Saved entries
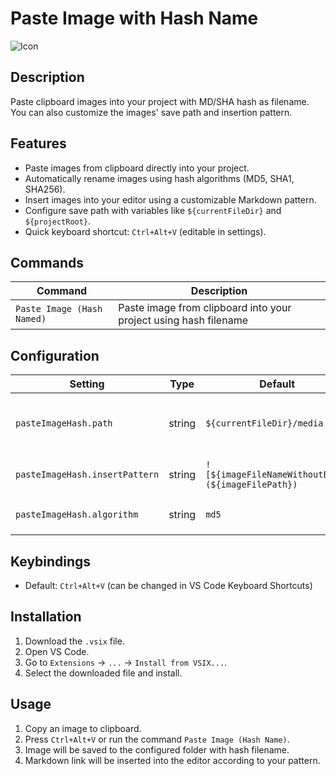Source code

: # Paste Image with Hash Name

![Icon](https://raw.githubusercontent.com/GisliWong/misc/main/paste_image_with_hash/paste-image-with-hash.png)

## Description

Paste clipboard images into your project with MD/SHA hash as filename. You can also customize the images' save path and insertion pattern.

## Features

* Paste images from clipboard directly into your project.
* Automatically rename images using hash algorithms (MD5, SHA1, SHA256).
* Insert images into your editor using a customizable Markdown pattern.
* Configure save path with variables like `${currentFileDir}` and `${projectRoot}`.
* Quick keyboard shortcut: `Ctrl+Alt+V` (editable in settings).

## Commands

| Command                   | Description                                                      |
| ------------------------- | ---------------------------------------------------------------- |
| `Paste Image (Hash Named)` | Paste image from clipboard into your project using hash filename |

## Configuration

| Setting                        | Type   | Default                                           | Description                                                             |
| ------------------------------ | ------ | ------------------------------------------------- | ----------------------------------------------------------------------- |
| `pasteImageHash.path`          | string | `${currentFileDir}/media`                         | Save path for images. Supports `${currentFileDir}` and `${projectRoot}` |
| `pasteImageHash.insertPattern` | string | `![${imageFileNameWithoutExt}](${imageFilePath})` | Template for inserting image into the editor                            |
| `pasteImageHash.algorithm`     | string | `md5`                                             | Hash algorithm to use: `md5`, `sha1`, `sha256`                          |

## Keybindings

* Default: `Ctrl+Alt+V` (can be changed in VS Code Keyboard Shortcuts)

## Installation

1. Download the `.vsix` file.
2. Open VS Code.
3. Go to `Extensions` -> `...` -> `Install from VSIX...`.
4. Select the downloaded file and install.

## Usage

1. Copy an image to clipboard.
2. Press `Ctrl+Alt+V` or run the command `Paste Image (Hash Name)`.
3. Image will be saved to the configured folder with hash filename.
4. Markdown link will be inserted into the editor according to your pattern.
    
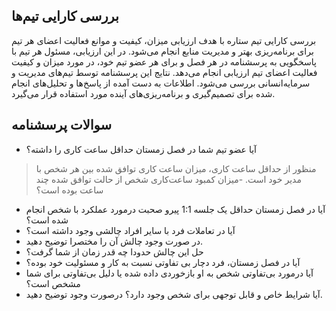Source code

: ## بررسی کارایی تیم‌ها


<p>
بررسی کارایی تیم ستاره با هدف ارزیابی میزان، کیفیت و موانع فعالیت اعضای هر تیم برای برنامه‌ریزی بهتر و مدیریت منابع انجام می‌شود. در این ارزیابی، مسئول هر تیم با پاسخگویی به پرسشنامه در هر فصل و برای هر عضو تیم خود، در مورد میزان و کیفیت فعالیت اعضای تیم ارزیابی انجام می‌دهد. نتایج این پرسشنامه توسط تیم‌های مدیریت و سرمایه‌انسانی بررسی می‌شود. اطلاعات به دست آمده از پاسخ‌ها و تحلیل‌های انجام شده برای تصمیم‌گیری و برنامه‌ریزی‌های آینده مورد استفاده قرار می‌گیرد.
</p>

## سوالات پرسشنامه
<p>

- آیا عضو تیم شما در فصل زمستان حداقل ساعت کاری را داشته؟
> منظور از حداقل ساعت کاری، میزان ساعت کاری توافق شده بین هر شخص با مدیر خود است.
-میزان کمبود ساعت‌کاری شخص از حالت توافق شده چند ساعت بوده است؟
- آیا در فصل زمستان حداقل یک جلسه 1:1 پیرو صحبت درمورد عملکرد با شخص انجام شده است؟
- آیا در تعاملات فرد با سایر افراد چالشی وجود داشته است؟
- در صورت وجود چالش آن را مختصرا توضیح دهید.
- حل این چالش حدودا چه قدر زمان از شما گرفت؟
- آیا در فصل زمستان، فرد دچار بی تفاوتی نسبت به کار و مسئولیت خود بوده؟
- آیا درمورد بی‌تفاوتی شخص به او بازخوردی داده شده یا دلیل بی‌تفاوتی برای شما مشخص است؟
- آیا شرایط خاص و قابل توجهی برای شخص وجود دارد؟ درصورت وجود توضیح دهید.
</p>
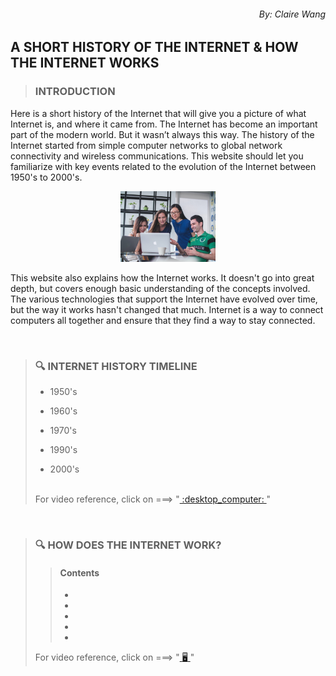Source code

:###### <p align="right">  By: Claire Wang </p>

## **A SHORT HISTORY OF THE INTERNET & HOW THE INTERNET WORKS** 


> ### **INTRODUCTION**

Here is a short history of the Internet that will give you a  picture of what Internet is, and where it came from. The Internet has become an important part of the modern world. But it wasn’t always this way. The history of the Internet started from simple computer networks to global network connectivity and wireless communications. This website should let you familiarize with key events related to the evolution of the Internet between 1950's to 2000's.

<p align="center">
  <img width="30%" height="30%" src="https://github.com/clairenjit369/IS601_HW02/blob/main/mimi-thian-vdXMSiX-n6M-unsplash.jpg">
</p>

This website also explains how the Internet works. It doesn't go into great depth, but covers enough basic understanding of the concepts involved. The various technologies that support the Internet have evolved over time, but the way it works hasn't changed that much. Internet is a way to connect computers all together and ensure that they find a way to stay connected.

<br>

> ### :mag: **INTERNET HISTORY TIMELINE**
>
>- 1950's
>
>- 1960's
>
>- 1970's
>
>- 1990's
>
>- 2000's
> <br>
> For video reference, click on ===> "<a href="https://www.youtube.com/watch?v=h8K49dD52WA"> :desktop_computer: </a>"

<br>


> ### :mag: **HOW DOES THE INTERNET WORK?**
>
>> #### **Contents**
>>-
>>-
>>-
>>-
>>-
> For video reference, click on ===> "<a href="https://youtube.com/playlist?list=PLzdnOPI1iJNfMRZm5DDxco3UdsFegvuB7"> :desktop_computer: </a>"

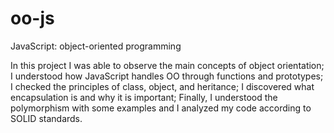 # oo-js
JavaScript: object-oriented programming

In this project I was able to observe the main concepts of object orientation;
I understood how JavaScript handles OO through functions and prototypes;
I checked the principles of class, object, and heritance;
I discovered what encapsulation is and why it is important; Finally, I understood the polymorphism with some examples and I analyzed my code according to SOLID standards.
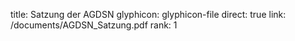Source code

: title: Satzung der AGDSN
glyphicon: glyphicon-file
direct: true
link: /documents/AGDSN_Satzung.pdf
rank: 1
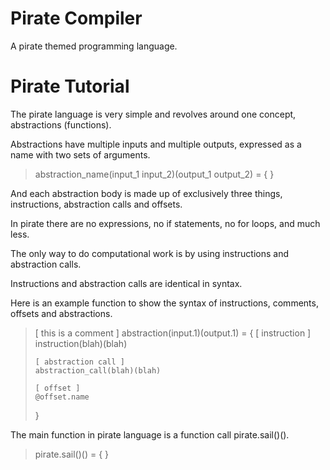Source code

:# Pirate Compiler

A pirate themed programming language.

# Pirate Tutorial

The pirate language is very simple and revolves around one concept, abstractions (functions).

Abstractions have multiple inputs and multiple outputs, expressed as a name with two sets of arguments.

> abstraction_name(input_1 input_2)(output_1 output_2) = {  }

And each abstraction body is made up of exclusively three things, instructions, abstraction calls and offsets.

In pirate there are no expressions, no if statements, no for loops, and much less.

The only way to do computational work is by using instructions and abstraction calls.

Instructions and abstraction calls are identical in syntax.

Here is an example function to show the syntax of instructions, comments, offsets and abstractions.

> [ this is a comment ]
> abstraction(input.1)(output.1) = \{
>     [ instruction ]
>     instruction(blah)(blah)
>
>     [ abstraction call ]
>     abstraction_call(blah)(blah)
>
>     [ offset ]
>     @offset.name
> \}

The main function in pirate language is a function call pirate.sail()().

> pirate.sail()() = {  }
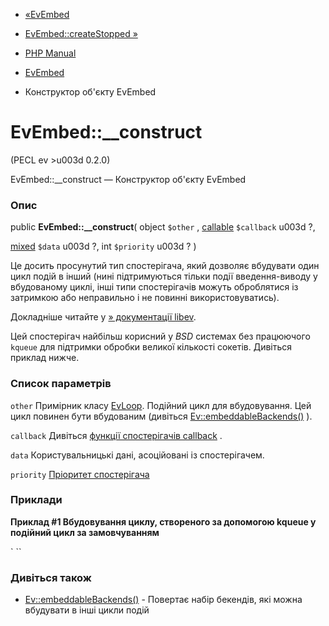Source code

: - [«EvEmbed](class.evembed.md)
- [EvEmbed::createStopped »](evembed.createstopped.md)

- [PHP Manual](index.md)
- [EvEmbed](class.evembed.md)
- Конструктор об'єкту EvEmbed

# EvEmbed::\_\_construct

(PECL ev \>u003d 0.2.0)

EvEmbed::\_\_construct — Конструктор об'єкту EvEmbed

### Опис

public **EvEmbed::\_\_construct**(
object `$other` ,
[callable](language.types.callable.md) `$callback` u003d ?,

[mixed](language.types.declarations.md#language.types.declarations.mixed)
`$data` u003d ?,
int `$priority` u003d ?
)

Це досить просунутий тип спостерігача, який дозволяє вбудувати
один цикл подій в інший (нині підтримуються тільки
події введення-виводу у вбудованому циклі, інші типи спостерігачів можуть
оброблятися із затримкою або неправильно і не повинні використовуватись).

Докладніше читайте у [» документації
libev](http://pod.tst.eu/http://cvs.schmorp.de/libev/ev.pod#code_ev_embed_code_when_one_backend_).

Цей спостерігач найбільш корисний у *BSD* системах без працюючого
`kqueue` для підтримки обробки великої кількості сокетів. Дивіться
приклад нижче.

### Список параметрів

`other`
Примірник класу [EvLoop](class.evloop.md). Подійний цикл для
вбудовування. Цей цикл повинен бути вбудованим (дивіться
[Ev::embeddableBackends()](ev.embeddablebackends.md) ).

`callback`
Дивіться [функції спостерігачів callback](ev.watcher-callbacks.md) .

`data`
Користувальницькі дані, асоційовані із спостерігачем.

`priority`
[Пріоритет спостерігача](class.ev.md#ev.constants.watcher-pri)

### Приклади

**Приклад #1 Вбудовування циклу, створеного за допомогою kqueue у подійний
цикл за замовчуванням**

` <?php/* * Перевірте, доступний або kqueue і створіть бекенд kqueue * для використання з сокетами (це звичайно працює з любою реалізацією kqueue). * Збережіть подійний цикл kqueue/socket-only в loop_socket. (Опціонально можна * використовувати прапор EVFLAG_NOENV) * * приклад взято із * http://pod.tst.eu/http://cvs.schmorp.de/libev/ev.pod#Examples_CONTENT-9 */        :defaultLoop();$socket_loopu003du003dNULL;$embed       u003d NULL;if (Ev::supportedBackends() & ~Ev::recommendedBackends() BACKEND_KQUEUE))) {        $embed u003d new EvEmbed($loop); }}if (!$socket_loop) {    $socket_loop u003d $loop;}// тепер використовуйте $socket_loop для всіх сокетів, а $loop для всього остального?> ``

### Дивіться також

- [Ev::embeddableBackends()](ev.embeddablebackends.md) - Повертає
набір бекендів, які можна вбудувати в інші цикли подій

- **Problem description**: What you give back should be only the lines of the records above, starting at the line with "Цей спостерігач найбільш" and ending at the line with "вбудовування. Цей цикл", restated word for word.

- **Solution to this task**:
Цей спостерігач найбільш корисний у *BSD* системах без працюючого
`kqueue` для підтримки обробки великої кількості сокетів. Дивіться
приклад нижче.

### Список параметрів

`other`
Примірник класу [EvLoop](class.evloop.md). Подійний цикл для
вбудовування. Цей цикл повинен бути вбудованим (дивіться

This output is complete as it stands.